Thursday, 16 August 2012

Experience designing the simplest CPU

With a textbook, good Altera Quartus II tutorial, from the vendor,
Terasic for the DE2-115, I thought I can easily design and test the
mano risc cpu.

In just a few hours, finished, but on compiling, no output at all.
Spent the next few hours deleting parts one by one, and yet, until
only the PLL oscillator left, still no output. The PLL was the same as
in the tutorial and yet no problem previously. Whatever the probem, it
was not due to the design. Must be some sort of licensing problems. I
use the free web edition of the Altera Quartus using the Megawizard
functions, in Verilog.

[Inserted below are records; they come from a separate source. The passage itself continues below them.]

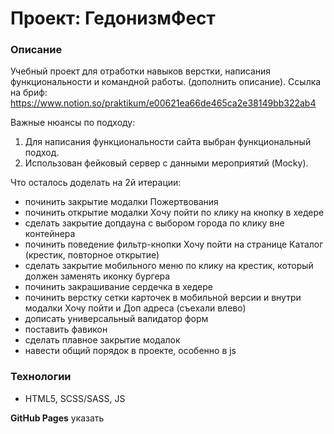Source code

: # Проект: ГедонизмФест

### Описание
Учебный проект для отработки навыков верстки, написания функциональности и командной работы.
(дополнить описание).
Ссылка на бриф: https://www.notion.so/praktikum/e00621ea66de465ca2e38149bb322ab4

Важные нюансы по подходу:
1. Для написания функциональности сайта выбран функциональный подход.
2. Использован фейковый сервер с данными мероприятий (Mocky).

Что осталось доделать на 2й итерации:
- починить закрытие модалки Пожертвования
- починить открытие модалки Хочу пойти по клику на кнопку в хедере
- сделать закрытие допдауна с выбором города по клику вне контейнера
- починить поведение фильтр-кнопки Хочу пойти на странице Каталог (крестик, повторное открытие)
- сделать закрытие мобильного меню по клику на крестик, который должен заменять иконку бургера
- починить закрашивание сердечка в хедере
- починить верстку сетки карточек в мобильной версии и внутри модалки Хочу пойти и Доп адреса (съехали влево)
- дописать универсальный валидатор форм
- поставить фавикон
- сделать плавное закрытие модалок
- навести общий порядок в проекте, особенно в js

### Технологии
* HTML5, SCSS/SASS, JS

**GitHub Pages**
указать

The vendor tutorial uses Verilog.

The mano risc design looked simple until we actually implement it.
risc design requires 3-port RAM. Altera free edition only provides 2-
ported RAM. Luckily searching the internet provides inspiration for a
3-port design using a 2-ported RAM. No wonder RISC style of GP
registers was not popular in the early days. This 3-port design is
also the secret of RISC performance.

The book is almost complete, except the PC portion. Initially I wanted
to simplify it by using only branch on zero only, but adding the
negative condition is simple. I don't think it is wise to implement a
relative jump so I changed it to just offset jump, like PIC.